* Try it:
Reproduce only the top of the records, down to and including the line containing "to what's happening.</span></span>".
─── Material for this task ───
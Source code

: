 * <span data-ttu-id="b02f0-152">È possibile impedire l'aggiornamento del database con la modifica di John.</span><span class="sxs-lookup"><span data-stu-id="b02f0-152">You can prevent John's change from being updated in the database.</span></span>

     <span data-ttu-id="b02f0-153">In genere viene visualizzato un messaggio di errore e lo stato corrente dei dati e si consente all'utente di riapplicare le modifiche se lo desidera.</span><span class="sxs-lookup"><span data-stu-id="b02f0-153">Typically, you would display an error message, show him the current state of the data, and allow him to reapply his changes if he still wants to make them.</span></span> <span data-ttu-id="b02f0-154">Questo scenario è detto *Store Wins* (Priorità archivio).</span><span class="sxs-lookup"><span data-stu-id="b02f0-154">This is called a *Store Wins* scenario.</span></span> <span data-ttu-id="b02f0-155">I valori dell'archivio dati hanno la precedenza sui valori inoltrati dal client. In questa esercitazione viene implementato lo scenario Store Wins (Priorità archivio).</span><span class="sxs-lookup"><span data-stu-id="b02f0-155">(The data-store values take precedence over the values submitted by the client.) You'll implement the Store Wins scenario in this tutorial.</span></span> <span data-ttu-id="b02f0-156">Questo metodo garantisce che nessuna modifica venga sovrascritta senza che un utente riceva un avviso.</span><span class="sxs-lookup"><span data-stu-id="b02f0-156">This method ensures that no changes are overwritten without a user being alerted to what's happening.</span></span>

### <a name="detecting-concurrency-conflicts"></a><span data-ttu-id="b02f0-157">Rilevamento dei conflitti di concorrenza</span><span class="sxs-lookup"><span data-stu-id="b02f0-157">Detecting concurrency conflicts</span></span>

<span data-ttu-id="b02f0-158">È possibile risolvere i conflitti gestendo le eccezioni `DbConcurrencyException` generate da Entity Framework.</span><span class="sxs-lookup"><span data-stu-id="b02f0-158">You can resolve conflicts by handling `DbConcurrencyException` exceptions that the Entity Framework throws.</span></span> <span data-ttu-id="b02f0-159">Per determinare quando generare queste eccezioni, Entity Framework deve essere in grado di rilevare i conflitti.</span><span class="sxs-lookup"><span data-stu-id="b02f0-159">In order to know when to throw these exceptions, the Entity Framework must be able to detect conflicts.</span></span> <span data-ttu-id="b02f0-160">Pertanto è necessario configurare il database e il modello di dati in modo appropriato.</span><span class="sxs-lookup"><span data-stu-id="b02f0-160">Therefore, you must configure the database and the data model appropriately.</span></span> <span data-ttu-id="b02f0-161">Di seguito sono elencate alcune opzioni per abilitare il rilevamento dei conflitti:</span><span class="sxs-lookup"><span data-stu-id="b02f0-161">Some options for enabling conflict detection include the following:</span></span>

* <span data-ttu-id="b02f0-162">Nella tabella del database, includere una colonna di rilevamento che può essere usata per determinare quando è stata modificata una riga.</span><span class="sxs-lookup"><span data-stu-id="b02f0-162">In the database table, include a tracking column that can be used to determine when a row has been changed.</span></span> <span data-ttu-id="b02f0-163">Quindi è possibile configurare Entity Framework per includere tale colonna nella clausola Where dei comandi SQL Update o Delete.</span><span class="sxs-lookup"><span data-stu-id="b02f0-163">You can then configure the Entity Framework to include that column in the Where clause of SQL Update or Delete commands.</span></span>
───
* Exercise solution:
Source code

: * <span data-ttu-id="b02f0-152">È possibile impedire l'aggiornamento del database con la modifica di John.</span><span class="sxs-lookup"><span data-stu-id="b02f0-152">You can prevent John's change from being updated in the database.</span></span>

     <span data-ttu-id="b02f0-153">In genere viene visualizzato un messaggio di errore e lo stato corrente dei dati e si consente all'utente di riapplicare le modifiche se lo desidera.</span><span class="sxs-lookup"><span data-stu-id="b02f0-153">Typically, you would display an error message, show him the current state of the data, and allow him to reapply his changes if he still wants to make them.</span></span> <span data-ttu-id="b02f0-154">Questo scenario è detto *Store Wins* (Priorità archivio).</span><span class="sxs-lookup"><span data-stu-id="b02f0-154">This is called a *Store Wins* scenario.</span></span> <span data-ttu-id="b02f0-155">I valori dell'archivio dati hanno la precedenza sui valori inoltrati dal client. In questa esercitazione viene implementato lo scenario Store Wins (Priorità archivio).</span><span class="sxs-lookup"><span data-stu-id="b02f0-155">(The data-store values take precedence over the values submitted by the client.) You'll implement the Store Wins scenario in this tutorial.</span></span> <span data-ttu-id="b02f0-156">Questo metodo garantisce che nessuna modifica venga sovrascritta senza che un utente riceva un avviso.</span><span class="sxs-lookup"><span data-stu-id="b02f0-156">This method ensures that no changes are overwritten without a user being alerted to what's happening.</span></span>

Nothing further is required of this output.